To do>
Find how many lines of the following entries contain "type". Reply with the number alone.
- Opening Delimiter -
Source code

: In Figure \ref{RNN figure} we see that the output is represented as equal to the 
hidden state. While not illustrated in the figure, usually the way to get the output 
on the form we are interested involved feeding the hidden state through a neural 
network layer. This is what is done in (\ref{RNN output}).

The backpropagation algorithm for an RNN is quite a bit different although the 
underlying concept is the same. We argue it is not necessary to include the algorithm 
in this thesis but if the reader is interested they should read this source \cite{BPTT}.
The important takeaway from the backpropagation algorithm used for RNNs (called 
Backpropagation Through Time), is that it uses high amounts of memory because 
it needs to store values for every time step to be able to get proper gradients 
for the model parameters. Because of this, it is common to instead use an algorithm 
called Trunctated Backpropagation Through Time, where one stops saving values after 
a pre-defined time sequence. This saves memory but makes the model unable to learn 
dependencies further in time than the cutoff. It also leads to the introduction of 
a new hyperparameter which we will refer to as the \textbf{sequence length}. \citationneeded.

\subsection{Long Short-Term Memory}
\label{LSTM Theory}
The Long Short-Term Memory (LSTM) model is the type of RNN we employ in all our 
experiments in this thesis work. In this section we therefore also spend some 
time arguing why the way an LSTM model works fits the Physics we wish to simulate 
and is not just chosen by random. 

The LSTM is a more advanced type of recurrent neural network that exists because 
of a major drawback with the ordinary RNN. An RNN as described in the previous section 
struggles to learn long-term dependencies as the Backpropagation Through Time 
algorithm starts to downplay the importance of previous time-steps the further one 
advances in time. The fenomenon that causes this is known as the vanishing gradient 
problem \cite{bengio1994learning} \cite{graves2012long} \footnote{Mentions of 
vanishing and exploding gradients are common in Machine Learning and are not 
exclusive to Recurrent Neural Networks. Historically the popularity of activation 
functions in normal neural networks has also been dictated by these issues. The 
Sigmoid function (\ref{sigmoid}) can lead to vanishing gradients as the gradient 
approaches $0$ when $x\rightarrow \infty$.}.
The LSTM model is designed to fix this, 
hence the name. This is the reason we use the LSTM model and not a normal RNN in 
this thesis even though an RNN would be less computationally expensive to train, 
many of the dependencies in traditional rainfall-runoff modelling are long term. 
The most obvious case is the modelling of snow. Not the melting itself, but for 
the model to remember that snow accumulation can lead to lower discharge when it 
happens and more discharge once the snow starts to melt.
- Closing Delimiter -
Your solution>
2